- Directed by: Glen Gould
- Written by: Glen Gould Joe LeClair
- Produced by: Richard MacQueen Hank White Marty Williams
- Starring: Zeegwon Shilling Glen Gould Grace Dove
- Cinematography: Charlie Benoit
- Edited by: Angela Baker
- Music by: Mark Dolmont
- Production companies: Stone Cold Productions Yellow Lantern Productions MacQueen Productions
- Distributed by: Indiecan Entertainment
- Release date: September 19, 2026 (AIFF);
- Running time: 120 minutes
- Country: Canada
- Language: English

= Jeffrey's Turn =

2026 Canadian drama film

Jeffrey's Turn is a Canadian drama film, directed by Glen Gould and released in 2026. The film stars Gould as Arty, an Indigenous Canadian man who calls on his nephew JR (Zeegwon Shilling) to come pick him up in Maine after he is released from jail, with the two men embarking on a road trip that serves as a coming-of-age for JR.

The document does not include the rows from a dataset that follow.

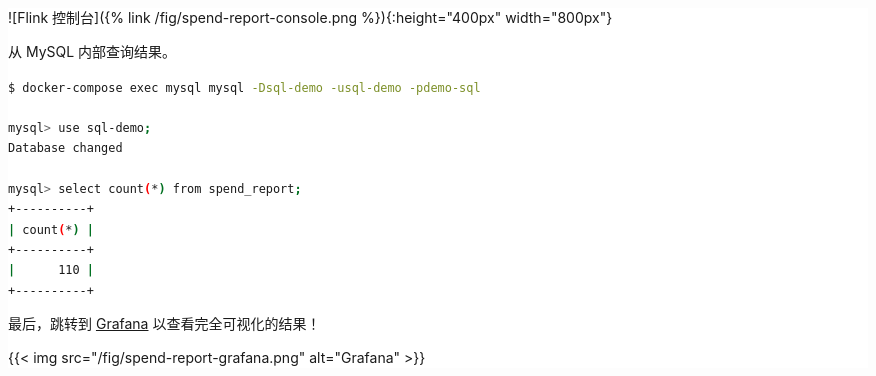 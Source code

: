 ![Flink 控制台]({% link /fig/spend-report-console.png %}){:height="400px" width="800px"}

从 MySQL 内部查询结果。

```bash
$ docker-compose exec mysql mysql -Dsql-demo -usql-demo -pdemo-sql

mysql> use sql-demo;
Database changed

mysql> select count(*) from spend_report;
+----------+
| count(*) |
+----------+
|      110 |
+----------+
```

最后，跳转到 [Grafana](http://localhost:3000/d/FOe0PbmGk/walkthrough?viewPanel=2&orgId=1&refresh=5s) 以查看完全可视化的结果！

{{< img src="/fig/spend-report-grafana.png" alt="Grafana" >}}
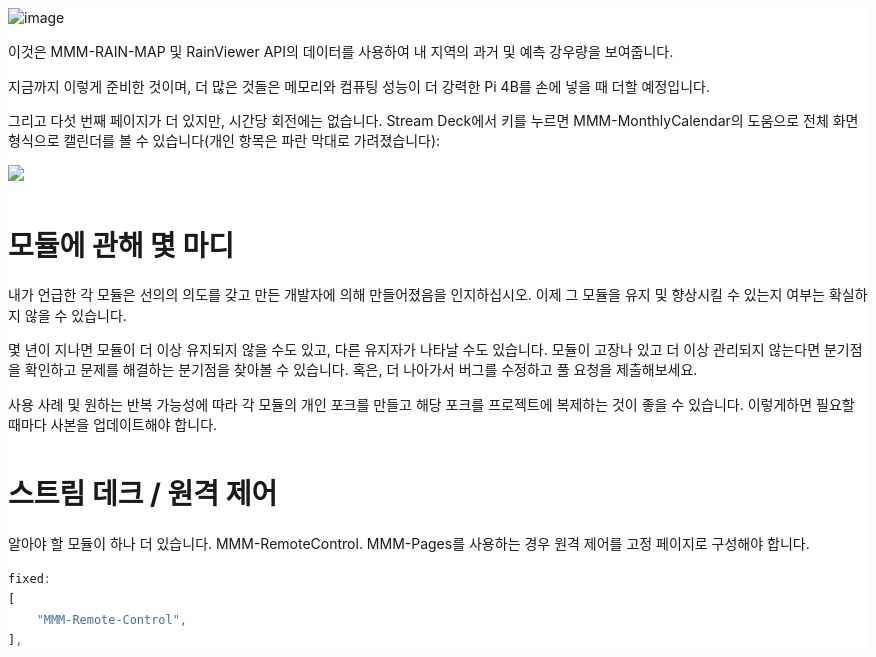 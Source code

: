 <script>
     (adsbygoogle = window.adsbygoogle || []).push({});
</script>

![image](https://miro.medium.com/v2/resize:fit:1400/1*mnHtyQjE8smDHDM7eLXwYQ.gif)

이것은 MMM-RAIN-MAP 및 RainViewer API의 데이터를 사용하여 내 지역의 과거 및 예측 강우량을 보여줍니다.

지금까지 이렇게 준비한 것이며, 더 많은 것들은 메모리와 컴퓨팅 성능이 더 강력한 Pi 4B를 손에 넣을 때 더할 예정입니다.

그리고 다섯 번째 페이지가 더 있지만, 시간당 회전에는 없습니다. Stream Deck에서 키를 누르면 MMM-MonthlyCalendar의 도움으로 전체 화면 형식으로 캘린더를 볼 수 있습니다(개인 항목은 파란 막대로 가려졌습니다):



<ins class="adsbygoogle"
     style="display:block"
     data-ad-client="ca-pub-4877378276818686"
     data-ad-slot="1107185301"
     data-ad-format="auto"
     data-full-width-responsive="true"></ins>

<script>
     (adsbygoogle = window.adsbygoogle || []).push({});
</script>

<img src="/assets/img/2024-05-27-MyAmbientInformationDisplay_8.png" />

# 모듈에 관해 몇 마디

내가 언급한 각 모듈은 선의의 의도를 갖고 만든 개발자에 의해 만들어졌음을 인지하십시오. 이제 그 모듈을 유지 및 향상시킬 수 있는지 여부는 확실하지 않을 수 있습니다.

몇 년이 지나면 모듈이 더 이상 유지되지 않을 수도 있고, 다른 유지자가 나타날 수도 있습니다. 모듈이 고장나 있고 더 이상 관리되지 않는다면 분기점을 확인하고 문제를 해결하는 분기점을 찾아볼 수 있습니다. 혹은, 더 나아가서 버그를 수정하고 풀 요청을 제출해보세요.



<ins class="adsbygoogle"
     style="display:block"
     data-ad-client="ca-pub-4877378276818686"
     data-ad-slot="1107185301"
     data-ad-format="auto"
     data-full-width-responsive="true"></ins>

<script>
     (adsbygoogle = window.adsbygoogle || []).push({});
</script>

사용 사례 및 원하는 반복 가능성에 따라 각 모듈의 개인 포크를 만들고 해당 포크를 프로젝트에 복제하는 것이 좋을 수 있습니다. 이렇게하면 필요할 때마다 사본을 업데이트해야 합니다.

# 스트림 데크 / 원격 제어

알아야 할 모듈이 하나 더 있습니다. MMM-RemoteControl. MMM-Pages를 사용하는 경우 원격 제어를 고정 페이지로 구성해야 합니다.

```js
fixed:
[
    "MMM-Remote-Control",
],
```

The cast also includes Grace Dove, Brandon Oakes, Sidney Francis, Christian Dalton, Sean Skerry, Pamela Matthews and Desna Michael Thomas in supporting roles.

The film, Gould's directorial debut, was based in part on his own relationship with his uncle, Donald Marshall Jr..

The film premiered at the 2026 Atlantic International Film Festival, where Gould won the David Renton Award for Outstanding Performance in Acting.